冬場、建物の外部には氷柱(つらら)が発生することがあります。
季節的には珍しい現象ではありませんが、ガラスにとっては見過ごせない破損リスクのひとつです。
特に、建物の出入口や通路まわりなど、人の動線に近い位置では、氷柱の落下によってガラスが割れたり、ヒビが入ったりするケースも少なくありません。
目次
なぜ氷柱でガラスが割れてしまうのか
氷柱によるガラス破損は、単に「重たい物が落ちるから」という理由だけではありません。
ガラスは種類を問わず、面での荷重には比較的強い一方、先端のある物が当たるなど点で衝撃を受けると割れやすいという性質があります。
氷柱は先端が細く、落下時の衝撃が一点に集中します。
そのため、見た目ほど大きくない氷柱でも、ガラスにヒビが入ったり、破断に至ったりすることがあります。
さらに冬場は、室内外の温度差が大きく、ガラスには常に熱によるストレスがかかっている状態です。

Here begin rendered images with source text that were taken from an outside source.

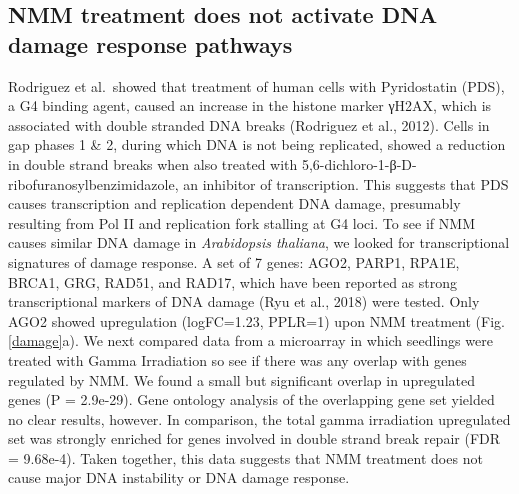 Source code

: \documentclass[12pt,a4paper,]{report}
\let\origfigure=\figure
\let\endorigfigure=\endfigure
\renewenvironment{figure}[1][2] {
    \expandafter\origfigure\expandafter[H]
} {
    \endorigfigure
}
\begin{document}
\begin{figure}[htbp]
\end{figure}

\newpage

\hypertarget{nmm-treatment-does-not-activate-dna-damage-response-pathways}{%
\subsection{NMM treatment does not activate DNA damage response
pathways}\label{nmm-treatment-does-not-activate-dna-damage-response-pathways}}

Rodriguez et al.~showed that treatment of human cells with Pyridostatin
(PDS), a G4 binding agent, caused an increase in the histone marker
γH2AX, which is associated with double stranded DNA breaks (Rodriguez et
al., 2012). Cells in gap phases 1 \& 2, during which DNA is not being
replicated, showed a reduction in double strand breaks when also treated
with 5,6-dichloro-1-β-D-ribofuranosylbenzimidazole, an inhibitor of
transcription. This suggests that PDS causes transcription and
replication dependent DNA damage, presumably resulting from Pol II and
replication fork stalling at G4 loci. To see if NMM causes similar DNA
damage in \emph{Arabidopsis thaliana}, we looked for transcriptional
signatures of damage response. A set of 7 genes: AGO2, PARP1, RPA1E,
BRCA1, GRG, RAD51, and RAD17, which have been reported as strong
transcriptional markers of DNA damage (Ryu et al., 2018) were tested.
Only AGO2 showed upregulation (logFC=1.23, PPLR=1) upon NMM treatment
(Fig. \ref{damage}a). We next compared data from a microarray in which
seedlings were treated with Gamma Irradiation so see if there was any
overlap with genes regulated by NMM. We found a small but significant
overlap in upregulated genes (P = 2.9e-29). Gene ontology analysis of
the overlapping gene set yielded no clear results, however. In
comparison, the total gamma irradiation upregulated set was strongly
enriched for genes involved in double strand break repair (FDR =
9.68e-4). Taken together, this data suggests that NMM treatment does not
cause major DNA instability or DNA damage response.

\newpage
\end{document}

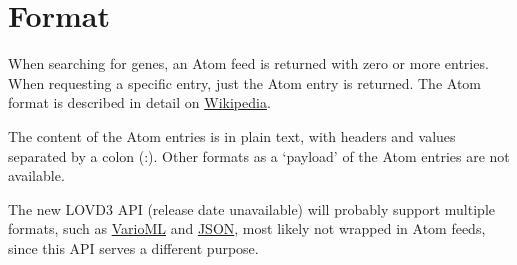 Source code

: \documentclass[a4paper,oneside,openany,12pt]{memoir}
\begin{document}
\section{Format}
When searching for genes, an Atom feed is returned with zero or more entries.
When requesting a specific entry, just the Atom entry is returned.
The Atom format is described in detail on \href{http://en.wikipedia.org/wiki/Atom_(standard)}{Wikipedia}.

The content of the Atom entries is in plain text, with headers and values separated by a colon (:).
Other formats as a `payload' of the Atom entries are not available.

The new LOVD3 API (release date unavailable) will probably support multiple formats, such as
 \href{http://www.varioml.org/}{VarioML} and \href{http://www.json.org/}{JSON},
 most likely not wrapped in Atom feeds, since this API serves a different purpose.



\clearpage
\end{document}
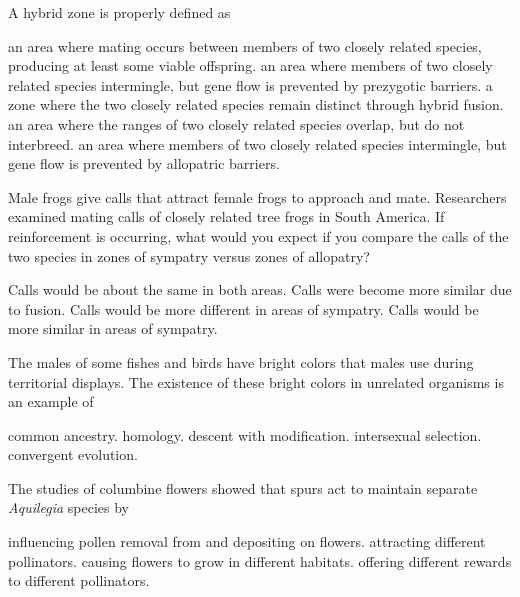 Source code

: \newpage

\question
A hybrid zone is properly defined as 

\begin{choices}
\correctchoice an area where mating occurs between members of two closely related species, producing at least some viable offspring. 
\choice an area where members of two closely related species intermingle, but gene flow is prevented by prezygotic barriers. 
\choice a zone where the two closely related species remain distinct through hybrid fusion. 
\choice an area where the ranges of two closely related species overlap, but do not interbreed. 
\choice an area where members of two closely related species intermingle, but gene flow is prevented by allopatric barriers. 
\end{choices}

\question
Male frogs give calls that attract female frogs to approach and mate. Researchers examined mating calls of closely related tree frogs in South America. If reinforcement is occurring, what would you expect if you compare the calls of the two species in zones of sympatry versus zones of allopatry? 

\begin{choices}
\choice Calls would be about the same in both areas. 
\choice Calls were become more similar due to fusion. 
\correctchoice Calls would be more different in areas of sympatry. 
\choice Calls would be more similar in areas of sympatry. 
\end{choices}

\question
The males of some fishes and birds have bright colors that males use during territorial displays. The existence of these bright colors in unrelated organisms is an example of 

\begin{choices}
\choice common ancestry. 
\choice homology. 
\choice descent with modification. 
\choice intersexual selection. 
\correctchoice convergent evolution. 
\end{choices}

\question
The studies of columbine flowers showed that spurs act to maintain separate \textit{Aquilegia} species by

\begin{choices}
\correctchoice influencing pollen removal from and depositing on flowers. 
\choice attracting different pollinators. 
\choice causing flowers to grow in different habitats. 
\choice offering different rewards to different pollinators. 
\end{choices}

この状態で外部から衝撃を受けると、通常よりも割れやすくなっているケースがあります。

氷柱が発生しやすい建物の箇所
氷柱は建物全体に均等に発生するわけではありません。
多くの場合、雪解け水や雨水が溜まりやすく、外気にさらされやすい場所に集中します。
代表的なのが、軒や庇などの先端部分です。
また、排水がうまく機能していない屋根や笠木部分でも、氷柱が発生しやすい傾向があります。

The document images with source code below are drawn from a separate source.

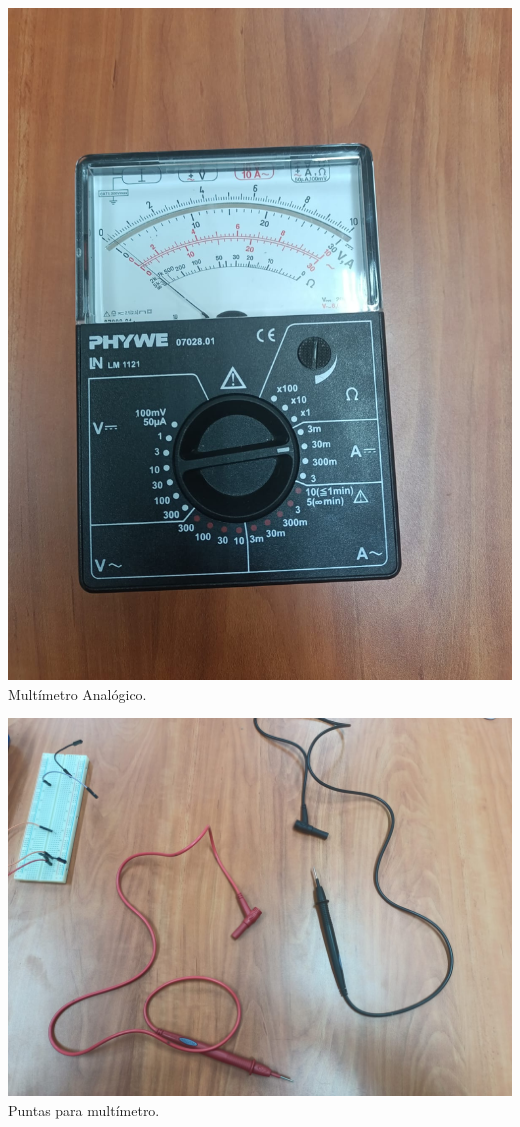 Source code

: \documentclass[10pt]{article}
\begin{document}
\begin{multicols}{2}
\begin{center}
	\includegraphics[scale = 0.1]{Imagenes/Material/MultiA.jpeg}\\
	Multímetro Analógico.

	\includegraphics[scale = 0.1]{Imagenes/Material/Puntas.jpeg}\\
	Puntas para multímetro.


\end{center}
\end{multicols}
\end{document}
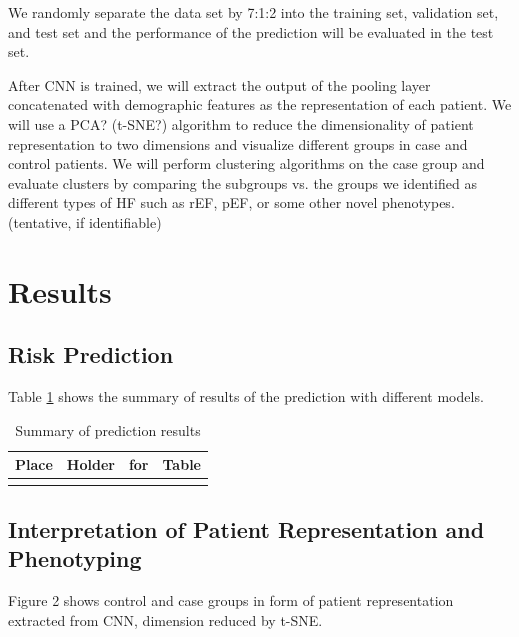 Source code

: \documentclass[11pt]{article}
\begin{document}
	We randomly separate the data set by 7:1:2 into the training set, validation set, and test set and the performance of the prediction will be evaluated in the test set.
	
	After CNN is trained, we will extract the output of the pooling layer concatenated with demographic features as the representation of each patient. We will use a PCA? (t-SNE?) algorithm to reduce the dimensionality of patient representation to two dimensions and visualize different groups in case and control patients. We will perform clustering algorithms on the case group and evaluate clusters by comparing the subgroups vs. the groups we identified as different types of HF such as rEF, pEF, or some other novel phenotypes. (tentative, if identifiable)
	
	
	\section{Results}
	\label{sec:interpret}
	
	\subsection{Risk Prediction}
	Table \ref{tab:predResults} shows the summary of results of the prediction with different models. 
	
\begin{table}
	\vspace*{3mm}
	\caption{Summary of prediction results}
	\label{tab:predResults}
	\vspace*{2mm}
	\centering
	\begin{tabular}{c|ccc}
		\hline
		Place & Holder & for & Table\\ 
		\hline
		&  &  & \\
		\hline
	\end{tabular}
\end{table}
	
	
	\subsection{Interpretation of Patient Representation and Phenotyping}
	
	Figure 2 shows control and case groups in form of patient representation extracted from CNN, dimension reduced by t-SNE.
	
\end{document}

ガラス破損だけでなく、安全面でも注意が必要な箇所です。
網入りガラスについて知っておきたい注意点
網入りガラスは、防火性能を目的として、建物の年代に関わらず現在も多くの建物で使用されています。
一方で、内部に金網が入っている構造上、ガラスと金網の熱膨張差によってヒビが発生することがあります。
特に冬場は、昼夜の気温差や室内外の温度差が大きく、ガラスにとっては負荷のかかりやすい環境です。

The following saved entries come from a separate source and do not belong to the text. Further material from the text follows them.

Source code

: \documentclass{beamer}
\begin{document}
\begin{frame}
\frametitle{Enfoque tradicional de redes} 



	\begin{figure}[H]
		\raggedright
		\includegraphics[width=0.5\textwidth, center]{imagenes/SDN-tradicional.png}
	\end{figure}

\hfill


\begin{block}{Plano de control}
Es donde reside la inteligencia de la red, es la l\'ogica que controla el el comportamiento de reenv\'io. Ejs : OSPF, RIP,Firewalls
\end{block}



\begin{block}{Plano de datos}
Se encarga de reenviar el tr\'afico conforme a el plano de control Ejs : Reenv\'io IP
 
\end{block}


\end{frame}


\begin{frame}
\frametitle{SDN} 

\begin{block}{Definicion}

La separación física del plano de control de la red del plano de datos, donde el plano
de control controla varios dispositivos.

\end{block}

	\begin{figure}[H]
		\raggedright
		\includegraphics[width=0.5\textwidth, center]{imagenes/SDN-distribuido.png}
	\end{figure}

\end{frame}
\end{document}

その状態で氷柱の落下など外部からの衝撃が加わると、割れにつながる可能性が高まります。

実際に起きやすいガラス被害
庇や軒から落ちた氷柱によってガラスにヒビが入ったり、バルコニー先端の氷柱が下部のガラスを直撃したりするケースは珍しくありません。
ガラスが割れると、修理費用だけでなく、仮養生や立ち入り制限など、建物管理上の負担も大きくなります。
ガラスを割らないための具体的な対策
まず重要なのは、建物の中でどこに氷柱ができやすいかを把握しておくことです。
氷柱は毎年同じ場所に発生することが多く、過去の状況を確認するだけでも、有効な予防につながります。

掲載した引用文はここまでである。